» **EXERCISE DESCRIPTION**:
Among the entries that follow, some lines contain the word "then". Show all of them.

** Opening GIVEN RECORDS block **

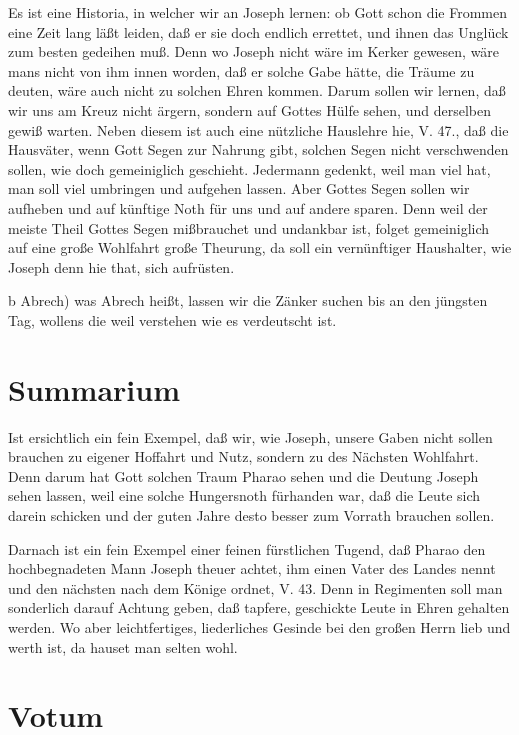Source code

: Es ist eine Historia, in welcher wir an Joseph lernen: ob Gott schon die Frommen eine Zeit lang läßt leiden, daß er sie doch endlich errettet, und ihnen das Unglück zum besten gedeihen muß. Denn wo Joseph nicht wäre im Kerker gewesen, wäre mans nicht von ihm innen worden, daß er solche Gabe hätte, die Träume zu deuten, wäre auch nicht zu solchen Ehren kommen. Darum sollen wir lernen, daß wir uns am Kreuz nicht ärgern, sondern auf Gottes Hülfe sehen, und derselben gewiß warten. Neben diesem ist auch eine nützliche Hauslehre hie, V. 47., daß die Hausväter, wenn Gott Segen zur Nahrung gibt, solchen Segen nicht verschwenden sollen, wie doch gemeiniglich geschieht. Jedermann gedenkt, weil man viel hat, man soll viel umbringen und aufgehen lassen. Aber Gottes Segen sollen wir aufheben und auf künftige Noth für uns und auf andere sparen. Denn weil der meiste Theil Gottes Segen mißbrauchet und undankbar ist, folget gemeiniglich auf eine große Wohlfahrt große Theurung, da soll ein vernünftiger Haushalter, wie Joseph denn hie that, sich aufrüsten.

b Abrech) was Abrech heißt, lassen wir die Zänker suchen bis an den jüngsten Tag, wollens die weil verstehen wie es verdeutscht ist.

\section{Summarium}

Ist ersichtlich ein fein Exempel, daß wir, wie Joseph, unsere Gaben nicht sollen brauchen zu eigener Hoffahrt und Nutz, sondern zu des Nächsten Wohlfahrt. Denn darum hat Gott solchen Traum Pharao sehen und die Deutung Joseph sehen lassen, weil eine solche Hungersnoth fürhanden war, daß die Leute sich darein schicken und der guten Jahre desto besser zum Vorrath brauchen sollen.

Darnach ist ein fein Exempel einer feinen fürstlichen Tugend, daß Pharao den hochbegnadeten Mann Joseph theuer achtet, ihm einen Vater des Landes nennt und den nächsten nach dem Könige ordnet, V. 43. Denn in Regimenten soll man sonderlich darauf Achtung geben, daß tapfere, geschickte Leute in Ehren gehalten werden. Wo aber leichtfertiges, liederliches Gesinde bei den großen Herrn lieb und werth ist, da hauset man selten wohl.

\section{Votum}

** Closing GIVEN RECORDS block **
** Opening GIVEN RECORDS block **

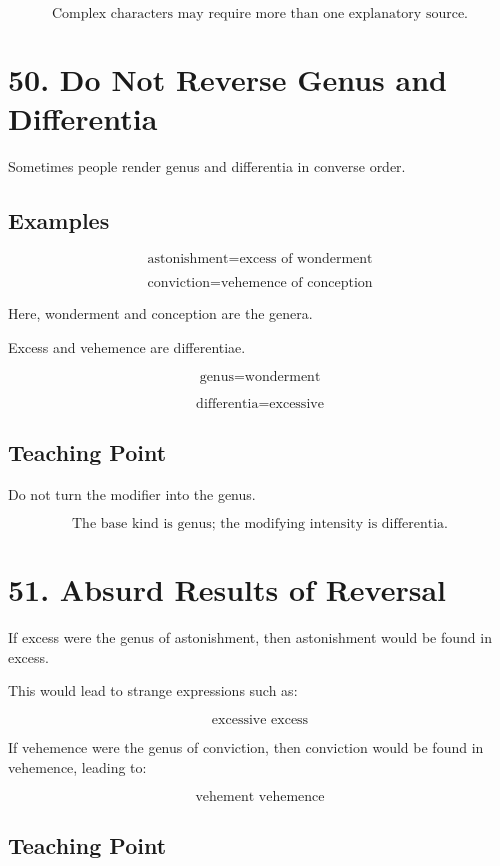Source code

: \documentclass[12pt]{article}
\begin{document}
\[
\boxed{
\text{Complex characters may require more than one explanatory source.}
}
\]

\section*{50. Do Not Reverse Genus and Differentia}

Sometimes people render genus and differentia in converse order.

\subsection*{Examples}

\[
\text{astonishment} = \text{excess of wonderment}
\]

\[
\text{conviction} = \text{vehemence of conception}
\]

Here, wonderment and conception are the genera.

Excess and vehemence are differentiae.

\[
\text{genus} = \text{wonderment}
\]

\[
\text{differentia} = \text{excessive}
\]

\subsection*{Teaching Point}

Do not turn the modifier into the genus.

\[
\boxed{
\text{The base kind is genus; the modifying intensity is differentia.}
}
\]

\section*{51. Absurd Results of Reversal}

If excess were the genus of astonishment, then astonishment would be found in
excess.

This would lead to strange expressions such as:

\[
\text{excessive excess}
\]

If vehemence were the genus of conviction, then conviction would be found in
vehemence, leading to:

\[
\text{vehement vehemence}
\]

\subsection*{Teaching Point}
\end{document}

** Closing GIVEN RECORDS block **

» **OUTPUT OF THE EXERCISE**:
If excess were the genus of astonishment, then astonishment would be found in
If vehemence were the genus of conviction, then conviction would be found in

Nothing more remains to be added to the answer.